Perkaranya kini ialah sejarah supremasi hukum Negara Madinah itu hanya tinggal kisah belaka. Piagam Madinah yang bisa dibaca di mana-mana pun tinggal corat-coret belaka. Bahkan al-Qur’an dan hadits sebagai dua sumber utama hukum Islam yang tetap, baku, dan berlaku sepanjang masa, yang dibukukan sedemikian rapi dan masifnya, pun tampak hanya tersisa sebagai noktah-noktah belaka.

Klaim pilu ini sangat bisa dibuktikan dengan cepat cukup dengan menilik lalu lintas status dan komentar di sosial media. Perdebatan, pertikaian, permusuhan, bahkan caci maki dan ancam-mengancam gara-gara memperebutkan kebenaran pandangan diri dan kelompok telah menjadi kebiasaan, bahkan pekerjaan, keseharian sosial media kita. Siapa pelakunya? Umat Islam. Ya, umat Islam yang bersyahadat sama persis dengan syahadatnya para sahabat, as-sabiqun al-awwalun, yang al-Qur’annya sama pula, yang Tuhan dan Nabinya sama persis. Jika Tuhannya sama, nabinya sama, kitab sucinya sama, lantas mengapa perilakunya semutlak-mutlak berpunggungan langit dan bumi, siang dan malam, fajar dan senja?

Inilah bedanya Muslimun dan Mufsidun itu.

Jika kita berkenan melapangkan batin dan pikiran sejenak saja untuk secara sederhana mengingat ajaran Nabi Muhammad Saw. yang amat mendasar dan terkenal, yakni “Innama bu’itstu liutammima makarimal akhlaq, sesungguhnya aku diutus untuk menyempurnakan akhlak”, niscaya kita akan seketika merasa gagal menjadi pengikutnya dengan segala perilaku barbar yang kita peragakan hari ini di sosial media. Apa pun sebabnya, perkaranya, argumennya, tujuannya, keadaban adalah puncak dari risalah kenabian Muhammad Saw.; puncak dari dibuatnya konstitusi bernama Piagam Madinah.

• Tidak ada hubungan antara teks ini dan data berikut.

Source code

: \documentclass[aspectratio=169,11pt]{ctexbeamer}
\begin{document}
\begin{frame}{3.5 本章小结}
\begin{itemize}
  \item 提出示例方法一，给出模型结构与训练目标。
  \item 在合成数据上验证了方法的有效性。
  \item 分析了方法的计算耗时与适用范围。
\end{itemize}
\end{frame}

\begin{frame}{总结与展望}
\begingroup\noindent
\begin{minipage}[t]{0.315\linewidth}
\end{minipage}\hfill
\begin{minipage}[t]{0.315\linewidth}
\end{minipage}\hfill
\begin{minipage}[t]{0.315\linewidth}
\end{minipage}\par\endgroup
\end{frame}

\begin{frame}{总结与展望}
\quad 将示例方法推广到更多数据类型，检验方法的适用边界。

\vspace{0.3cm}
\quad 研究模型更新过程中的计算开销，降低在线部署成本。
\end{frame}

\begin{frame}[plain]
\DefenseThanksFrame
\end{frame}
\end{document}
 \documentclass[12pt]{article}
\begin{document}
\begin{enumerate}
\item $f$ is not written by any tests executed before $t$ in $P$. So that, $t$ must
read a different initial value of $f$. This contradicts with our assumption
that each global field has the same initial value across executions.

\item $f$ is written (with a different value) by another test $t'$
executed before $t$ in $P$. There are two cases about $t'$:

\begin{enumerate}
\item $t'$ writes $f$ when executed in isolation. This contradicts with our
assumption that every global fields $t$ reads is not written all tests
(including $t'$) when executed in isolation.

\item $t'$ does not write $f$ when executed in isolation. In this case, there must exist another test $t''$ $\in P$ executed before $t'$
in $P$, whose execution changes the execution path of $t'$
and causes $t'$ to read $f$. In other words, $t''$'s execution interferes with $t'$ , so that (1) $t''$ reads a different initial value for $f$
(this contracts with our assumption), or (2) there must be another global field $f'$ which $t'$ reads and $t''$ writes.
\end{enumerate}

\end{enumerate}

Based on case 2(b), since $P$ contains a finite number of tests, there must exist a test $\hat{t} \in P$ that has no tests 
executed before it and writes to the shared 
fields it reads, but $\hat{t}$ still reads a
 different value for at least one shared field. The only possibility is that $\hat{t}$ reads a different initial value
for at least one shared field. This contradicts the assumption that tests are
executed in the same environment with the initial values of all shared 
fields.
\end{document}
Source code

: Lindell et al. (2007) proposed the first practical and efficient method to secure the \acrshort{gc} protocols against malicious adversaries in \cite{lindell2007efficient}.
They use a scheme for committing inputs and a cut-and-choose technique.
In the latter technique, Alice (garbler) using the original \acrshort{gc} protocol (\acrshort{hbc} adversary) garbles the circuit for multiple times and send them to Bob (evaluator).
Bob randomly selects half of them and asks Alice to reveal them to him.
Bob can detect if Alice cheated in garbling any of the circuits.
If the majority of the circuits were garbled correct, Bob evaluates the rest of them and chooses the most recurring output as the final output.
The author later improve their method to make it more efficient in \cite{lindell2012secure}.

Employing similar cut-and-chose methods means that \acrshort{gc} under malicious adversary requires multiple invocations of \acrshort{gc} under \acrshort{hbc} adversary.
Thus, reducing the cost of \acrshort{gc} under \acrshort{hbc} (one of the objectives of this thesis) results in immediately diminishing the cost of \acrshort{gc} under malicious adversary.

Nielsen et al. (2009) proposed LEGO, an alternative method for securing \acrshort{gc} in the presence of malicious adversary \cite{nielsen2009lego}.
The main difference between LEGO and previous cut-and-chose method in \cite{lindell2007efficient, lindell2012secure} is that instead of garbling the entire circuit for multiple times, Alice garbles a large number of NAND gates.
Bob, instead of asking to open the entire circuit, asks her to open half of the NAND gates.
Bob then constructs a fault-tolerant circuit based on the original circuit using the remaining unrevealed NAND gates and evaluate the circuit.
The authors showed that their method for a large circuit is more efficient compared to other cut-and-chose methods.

Andai pada suatu hari, Anda menerima komentar sejenis ini di status yang Anda tulis dengan apa adanya, tanpa menyalahkan siapa pun, semata untuk mengingatkan semua kawan sosial media untuk senantiasa memelihara keadaban di tengah ingar-bingar perbedaan pendapat apa pun, apa gerangan yang akan Anda lakukan?

Memangnya Islam yang kaffah itu harus dengan baca kitab kuning, merah, ijo? Memangnya lalu itu menjamin situ masuk surga?

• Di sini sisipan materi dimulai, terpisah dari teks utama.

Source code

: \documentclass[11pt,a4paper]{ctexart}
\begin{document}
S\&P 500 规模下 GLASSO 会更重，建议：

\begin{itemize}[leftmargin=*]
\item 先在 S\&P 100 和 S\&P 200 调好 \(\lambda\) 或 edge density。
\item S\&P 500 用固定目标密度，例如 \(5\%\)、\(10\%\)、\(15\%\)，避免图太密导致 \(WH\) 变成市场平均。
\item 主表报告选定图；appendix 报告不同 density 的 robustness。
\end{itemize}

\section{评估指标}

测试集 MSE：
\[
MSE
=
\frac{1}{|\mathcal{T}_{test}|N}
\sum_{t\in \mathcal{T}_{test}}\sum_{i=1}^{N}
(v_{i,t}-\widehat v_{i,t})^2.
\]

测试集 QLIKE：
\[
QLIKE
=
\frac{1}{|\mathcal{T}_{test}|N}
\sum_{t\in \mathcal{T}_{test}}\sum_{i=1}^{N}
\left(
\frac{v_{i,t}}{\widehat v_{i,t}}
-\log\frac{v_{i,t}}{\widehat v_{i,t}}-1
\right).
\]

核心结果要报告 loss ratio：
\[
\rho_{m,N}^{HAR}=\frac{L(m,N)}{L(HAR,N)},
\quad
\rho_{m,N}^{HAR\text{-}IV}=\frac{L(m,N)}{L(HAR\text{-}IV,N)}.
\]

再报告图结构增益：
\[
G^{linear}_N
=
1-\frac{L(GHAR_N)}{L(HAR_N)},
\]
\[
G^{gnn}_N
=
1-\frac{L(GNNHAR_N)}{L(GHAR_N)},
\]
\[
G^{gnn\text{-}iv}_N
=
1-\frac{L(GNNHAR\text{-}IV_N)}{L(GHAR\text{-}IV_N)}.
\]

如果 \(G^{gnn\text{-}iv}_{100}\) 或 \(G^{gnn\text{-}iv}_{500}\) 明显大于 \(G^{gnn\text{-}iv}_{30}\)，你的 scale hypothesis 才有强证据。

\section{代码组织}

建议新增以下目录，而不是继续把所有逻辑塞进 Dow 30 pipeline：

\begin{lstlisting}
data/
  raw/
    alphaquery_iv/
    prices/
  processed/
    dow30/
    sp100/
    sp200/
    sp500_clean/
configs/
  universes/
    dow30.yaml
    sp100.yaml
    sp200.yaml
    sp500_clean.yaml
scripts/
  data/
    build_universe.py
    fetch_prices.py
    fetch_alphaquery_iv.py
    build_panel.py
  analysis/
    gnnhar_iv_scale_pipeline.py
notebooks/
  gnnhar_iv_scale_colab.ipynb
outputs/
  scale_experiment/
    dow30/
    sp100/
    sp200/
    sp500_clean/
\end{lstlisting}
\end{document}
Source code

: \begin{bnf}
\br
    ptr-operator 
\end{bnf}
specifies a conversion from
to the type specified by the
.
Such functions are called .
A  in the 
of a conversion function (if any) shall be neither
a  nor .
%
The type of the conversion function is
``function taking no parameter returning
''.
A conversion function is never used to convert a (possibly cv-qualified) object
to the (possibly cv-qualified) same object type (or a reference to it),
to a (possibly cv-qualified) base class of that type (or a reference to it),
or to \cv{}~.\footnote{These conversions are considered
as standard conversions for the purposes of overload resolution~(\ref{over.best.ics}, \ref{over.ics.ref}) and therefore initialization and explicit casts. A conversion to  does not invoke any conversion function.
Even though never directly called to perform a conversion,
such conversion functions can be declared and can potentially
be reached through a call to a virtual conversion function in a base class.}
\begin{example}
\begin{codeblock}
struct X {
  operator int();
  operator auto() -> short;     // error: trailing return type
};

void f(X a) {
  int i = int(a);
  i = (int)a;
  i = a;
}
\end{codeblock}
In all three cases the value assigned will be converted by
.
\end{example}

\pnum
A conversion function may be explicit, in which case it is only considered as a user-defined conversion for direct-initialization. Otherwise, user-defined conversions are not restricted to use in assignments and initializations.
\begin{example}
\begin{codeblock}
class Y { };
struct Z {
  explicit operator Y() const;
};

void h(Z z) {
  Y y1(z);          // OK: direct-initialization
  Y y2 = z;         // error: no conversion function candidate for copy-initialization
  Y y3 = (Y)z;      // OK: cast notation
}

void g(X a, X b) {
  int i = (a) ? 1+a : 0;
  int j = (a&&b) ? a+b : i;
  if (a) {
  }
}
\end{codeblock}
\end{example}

Kemudian, tak lama, ia komentar lagi:

Tidak usah aneh-aneh baca buku atau metode ilmu macem-macem, apalagi yang dari Barat dan kafir itu, cukup baca al-Qur’an, baca terjemahannya, sudah jadi muslim baik. Rasulullah juga tak ada tuh baca buku macam-macam dan metode aneh-aneh….

Lalu:

Memangnya kenapa kalau ulama naik Velfire, apa lalu lebih mulia orang yang naik Xenia? Picik sekali cara pandangmu! Belajar Islam lagi deh yang kaffah, yang dalam, kepada ulama yang benar, jangan orang tua yang sok tahu Islam padahal syu’. Astaghfirullah, na’udzubillah….

Dan:

Saya doakan kamu segera insaf, kembali ke jalan Islam yang benar, sesuai al-Qur’an dan hadits, agar dosa-dosamu diampuni. Semoga kamu bisa masuk surga.

Bengong, begitulah ekspresi pertama kita. Jika semenit kemudian kita mengambil sikap melawannya, yang We don’t know him/her, apa gunanya? Hanya buang tenaga, waktu, perasaan, dan belum tentu ia paham uraian panjang kita.

Jadi, bermimikri sajalah.

Menonton film, sepak bola, dan mencari jodoh jelas lebih waras untuk diutamakan ketimbang meladeni sang anonymous yang mengajak kita menjadi mufsidun justru dengan untaian dalil-dalil yang dimuliakan.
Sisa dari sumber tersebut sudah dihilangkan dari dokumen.